### DATASET
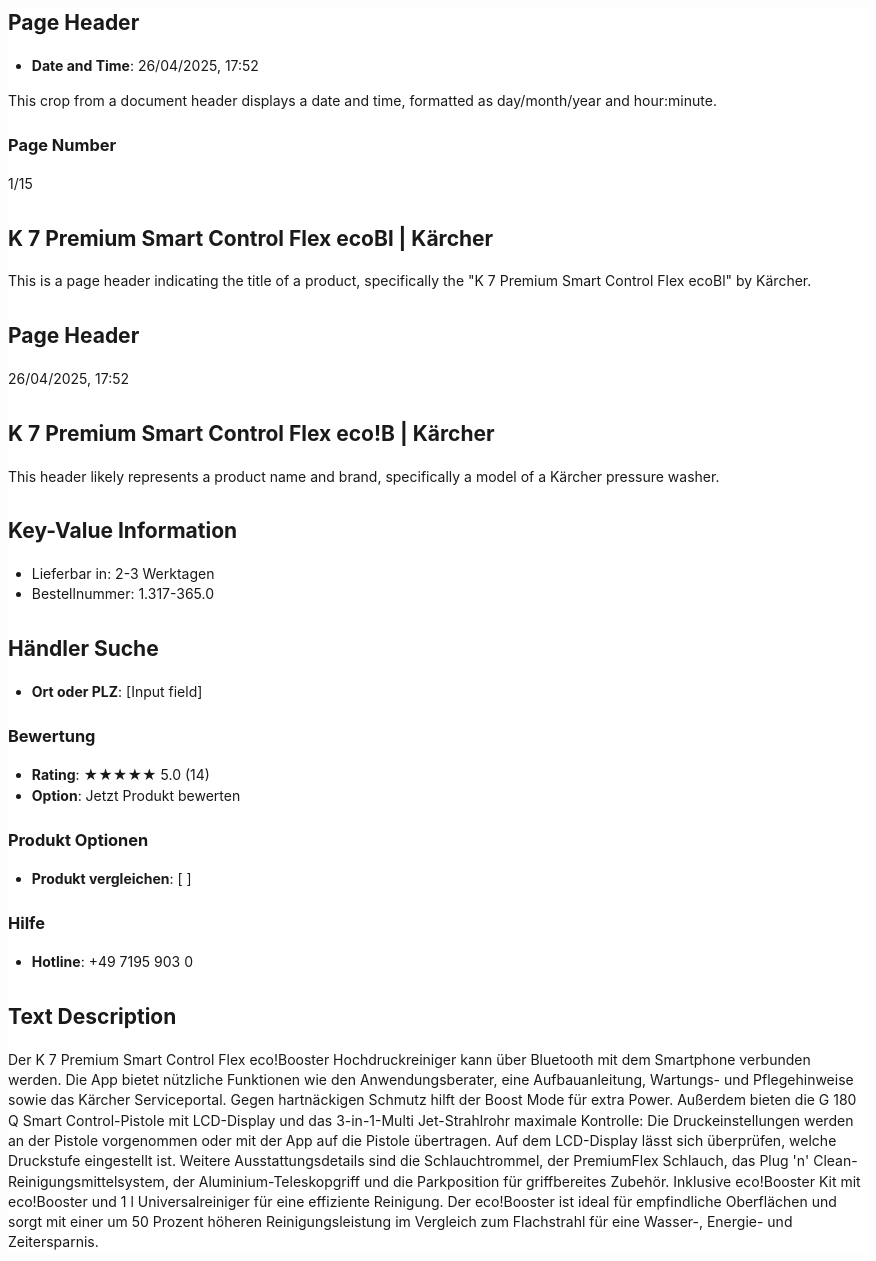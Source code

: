 ## Page Header

- **Date and Time**: 26/04/2025, 17:52

This crop from a document header displays a date and time, formatted as day/month/year and hour:minute. 

### Page Number

1/15 

## K 7 Premium Smart Control Flex ecoBl | Kärcher

This is a page header indicating the title of a product, specifically the "K 7 Premium Smart Control Flex ecoBl" by Kärcher. 

## Page Header

26/04/2025, 17:52 

## K 7 Premium Smart Control Flex eco!B | Kärcher

This header likely represents a product name and brand, specifically a model of a Kärcher pressure washer. 

## Key-Value Information

- Lieferbar in: 2-3 Werktagen
- Bestellnummer: 1.317-365.0 

## Händler Suche

- **Ort oder PLZ**: [Input field]

### Bewertung

- **Rating**: ★★★★★ 5.0 (14)
- **Option**: Jetzt Produkt bewerten

### Produkt Optionen

- **Produkt vergleichen**: [ ]

### Hilfe

- **Hotline**: +49 7195 903 0 

## Text Description

Der K 7 Premium Smart Control Flex eco!Booster Hochdruckreiniger kann über Bluetooth mit dem Smartphone verbunden werden. Die App bietet nützliche Funktionen wie den Anwendungsberater, eine Aufbauanleitung, Wartungs- und Pflegehinweise sowie das Kärcher Serviceportal. Gegen hartnäckigen Schmutz hilft der Boost Mode für extra Power. Außerdem bieten die G 180 Q Smart Control-Pistole mit LCD-Display und das 3-in-1-Multi Jet-Strahlrohr maximale Kontrolle: Die Druckeinstellungen werden an der Pistole vorgenommen oder mit der App auf die Pistole übertragen. Auf dem LCD-Display lässt sich überprüfen, welche Druckstufe eingestellt ist. Weitere Ausstattungsdetails sind die Schlauchtrommel, der PremiumFlex Schlauch, das Plug 'n' Clean-Reinigungsmittelsystem, der Aluminium-Teleskopgriff und die Parkposition für griffbereites Zubehör. Inklusive eco!Booster Kit mit eco!Booster und 1 l Universalreiniger für eine effiziente Reinigung. Der eco!Booster ist ideal für empfindliche Oberflächen und sorgt mit einer um 50 Prozent höheren Reinigungsleistung im Vergleich zum Flachstrahl für eine Wasser-, Energie- und Zeitersparnis. 
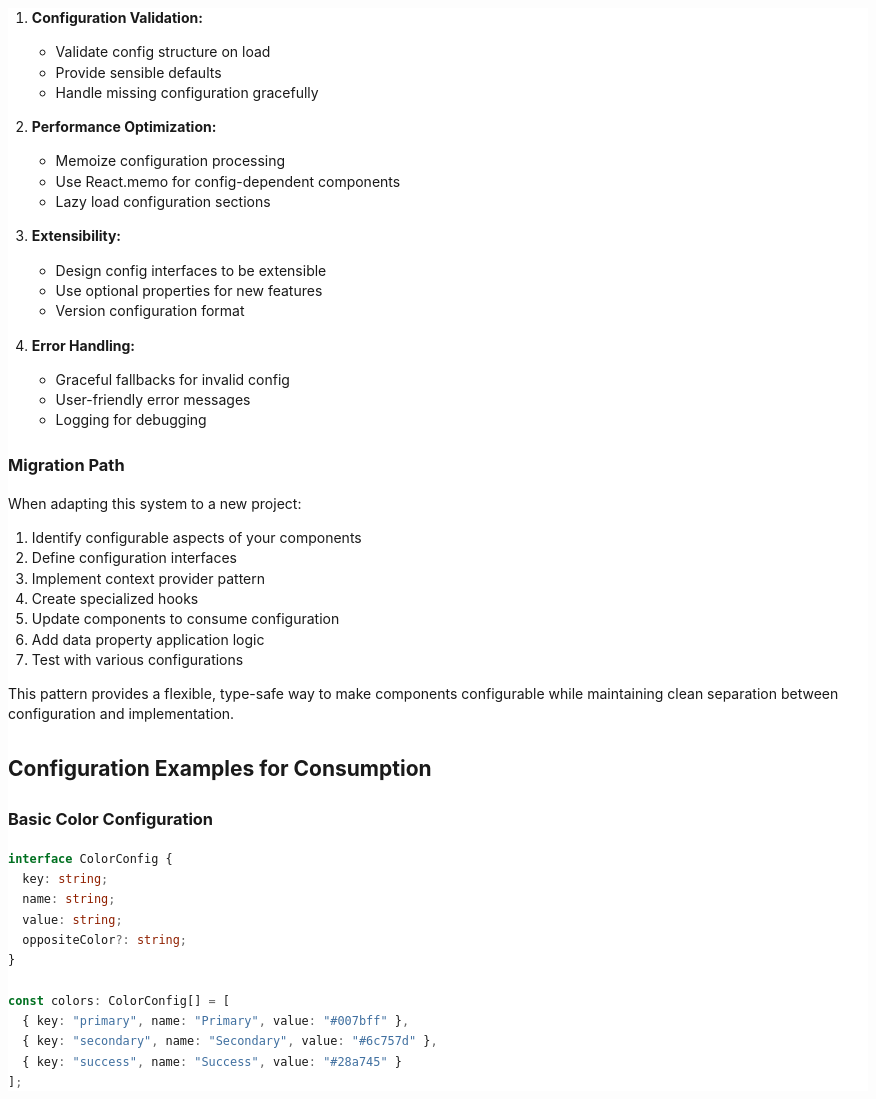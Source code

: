 1. **Configuration Validation:**
   - Validate config structure on load
   - Provide sensible defaults
   - Handle missing configuration gracefully

2. **Performance Optimization:**
   - Memoize configuration processing
   - Use React.memo for config-dependent components
   - Lazy load configuration sections

3. **Extensibility:**
   - Design config interfaces to be extensible
   - Use optional properties for new features
   - Version configuration format

4. **Error Handling:**
   - Graceful fallbacks for invalid config
   - User-friendly error messages
   - Logging for debugging

### Migration Path

When adapting this system to a new project:

1. Identify configurable aspects of your components
2. Define configuration interfaces
3. Implement context provider pattern
4. Create specialized hooks
5. Update components to consume configuration
6. Add data property application logic
7. Test with various configurations

This pattern provides a flexible, type-safe way to make components configurable while maintaining clean separation between configuration and implementation.

## Configuration Examples for Consumption

### Basic Color Configuration

```typescript
interface ColorConfig {
  key: string;
  name: string;
  value: string;
  oppositeColor?: string;
}

const colors: ColorConfig[] = [
  { key: "primary", name: "Primary", value: "#007bff" },
  { key: "secondary", name: "Secondary", value: "#6c757d" },
  { key: "success", name: "Success", value: "#28a745" }
];
```
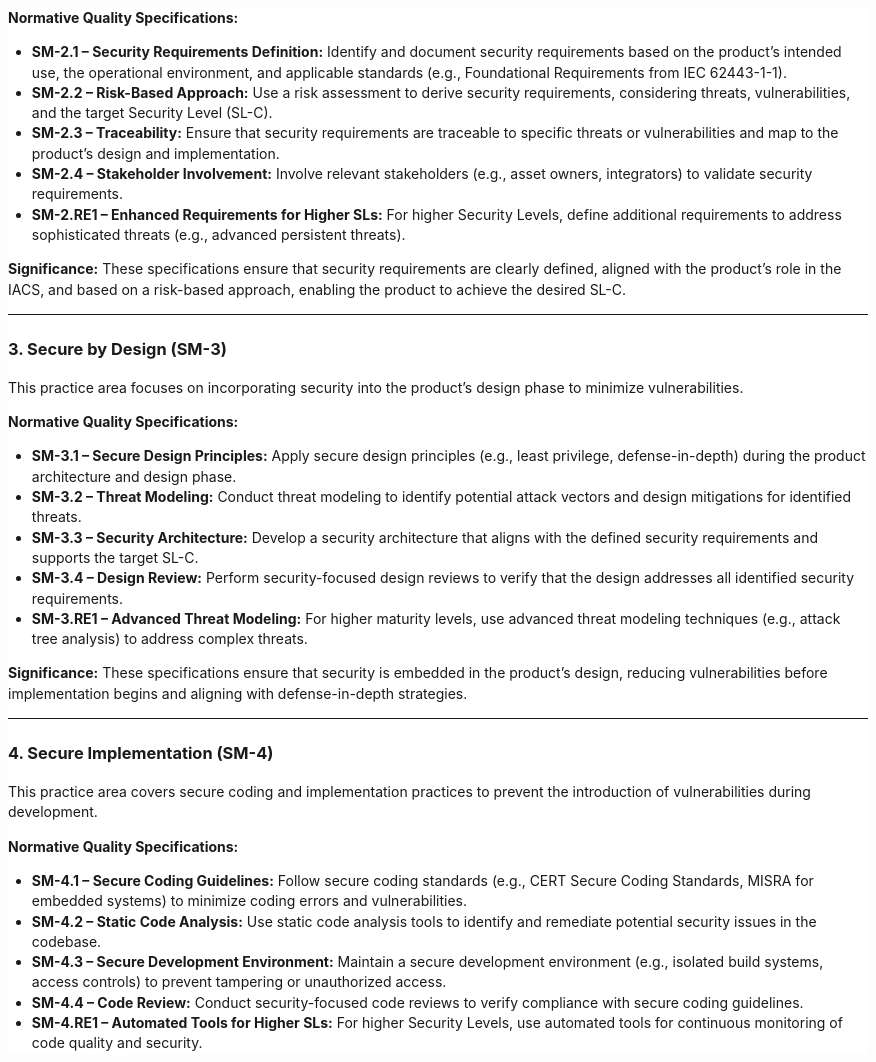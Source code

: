 **Normative Quality Specifications:**
- **SM-2.1 – Security Requirements Definition:** Identify and document security requirements based on the product’s intended use, the operational environment, and applicable standards (e.g., Foundational Requirements from IEC 62443-1-1).
- **SM-2.2 – Risk-Based Approach:** Use a risk assessment to derive security requirements, considering threats, vulnerabilities, and the target Security Level (SL-C).
- **SM-2.3 – Traceability:** Ensure that security requirements are traceable to specific threats or vulnerabilities and map to the product’s design and implementation.
- **SM-2.4 – Stakeholder Involvement:** Involve relevant stakeholders (e.g., asset owners, integrators) to validate security requirements.
- **SM-2.RE1 – Enhanced Requirements for Higher SLs:** For higher Security Levels, define additional requirements to address sophisticated threats (e.g., advanced persistent threats).

**Significance:** These specifications ensure that security requirements are clearly defined, aligned with the product’s role in the IACS, and based on a risk-based approach, enabling the product to achieve the desired SL-C.

---

### 3. Secure by Design (SM-3)
This practice area focuses on incorporating security into the product’s design phase to minimize vulnerabilities.

**Normative Quality Specifications:**
- **SM-3.1 – Secure Design Principles:** Apply secure design principles (e.g., least privilege, defense-in-depth) during the product architecture and design phase.
- **SM-3.2 – Threat Modeling:** Conduct threat modeling to identify potential attack vectors and design mitigations for identified threats.
- **SM-3.3 – Security Architecture:** Develop a security architecture that aligns with the defined security requirements and supports the target SL-C.
- **SM-3.4 – Design Review:** Perform security-focused design reviews to verify that the design addresses all identified security requirements.
- **SM-3.RE1 – Advanced Threat Modeling:** For higher maturity levels, use advanced threat modeling techniques (e.g., attack tree analysis) to address complex threats.

**Significance:** These specifications ensure that security is embedded in the product’s design, reducing vulnerabilities before implementation begins and aligning with defense-in-depth strategies.

---

### 4. Secure Implementation (SM-4)
This practice area covers secure coding and implementation practices to prevent the introduction of vulnerabilities during development.

**Normative Quality Specifications:**
- **SM-4.1 – Secure Coding Guidelines:** Follow secure coding standards (e.g., CERT Secure Coding Standards, MISRA for embedded systems) to minimize coding errors and vulnerabilities.
- **SM-4.2 – Static Code Analysis:** Use static code analysis tools to identify and remediate potential security issues in the codebase.
- **SM-4.3 – Secure Development Environment:** Maintain a secure development environment (e.g., isolated build systems, access controls) to prevent tampering or unauthorized access.
- **SM-4.4 – Code Review:** Conduct security-focused code reviews to verify compliance with secure coding guidelines.
- **SM-4.RE1 – Automated Tools for Higher SLs:** For higher Security Levels, use automated tools for continuous monitoring of code quality and security.
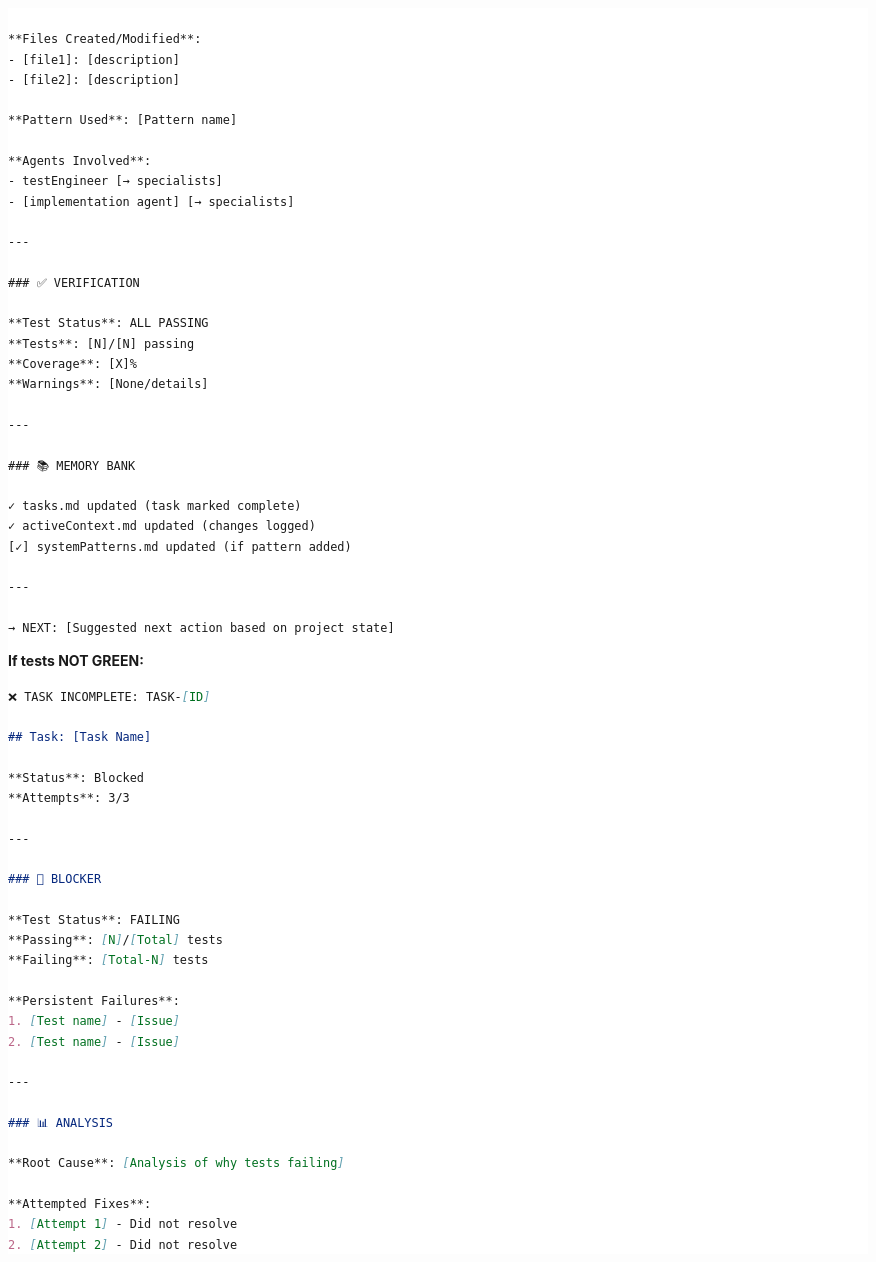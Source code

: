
 ```

**Files Created/Modified**:
- [file1]: [description]
- [file2]: [description]

**Pattern Used**: [Pattern name]

**Agents Involved**:
- testEngineer [→ specialists]
- [implementation agent] [→ specialists]

---

### ✅ VERIFICATION

**Test Status**: ALL PASSING
**Tests**: [N]/[N] passing
**Coverage**: [X]%
**Warnings**: [None/details]

---

### 📚 MEMORY BANK

✓ tasks.md updated (task marked complete)
✓ activeContext.md updated (changes logged)
[✓] systemPatterns.md updated (if pattern added)

---

→ NEXT: [Suggested next action based on project state]
```

**If tests NOT GREEN:**

```markdown
❌ TASK INCOMPLETE: TASK-[ID]

## Task: [Task Name]

**Status**: Blocked
**Attempts**: 3/3

---

### 🚨 BLOCKER

**Test Status**: FAILING
**Passing**: [N]/[Total] tests
**Failing**: [Total-N] tests

**Persistent Failures**:
1. [Test name] - [Issue]
2. [Test name] - [Issue]

---

### 📊 ANALYSIS

**Root Cause**: [Analysis of why tests failing]

**Attempted Fixes**:
1. [Attempt 1] - Did not resolve
2. [Attempt 2] - Did not resolve
```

### TRY IT
Copy every line from the entries that contains the word "prevent".

### EXPECTED ANSWER
This practice area covers secure coding and implementation practices to prevent the introduction of vulnerabilities during development.
- **SM-4.3 – Secure Development Environment:** Maintain a secure development environment (e.g., isolated build systems, access controls) to prevent tampering or unauthorized access.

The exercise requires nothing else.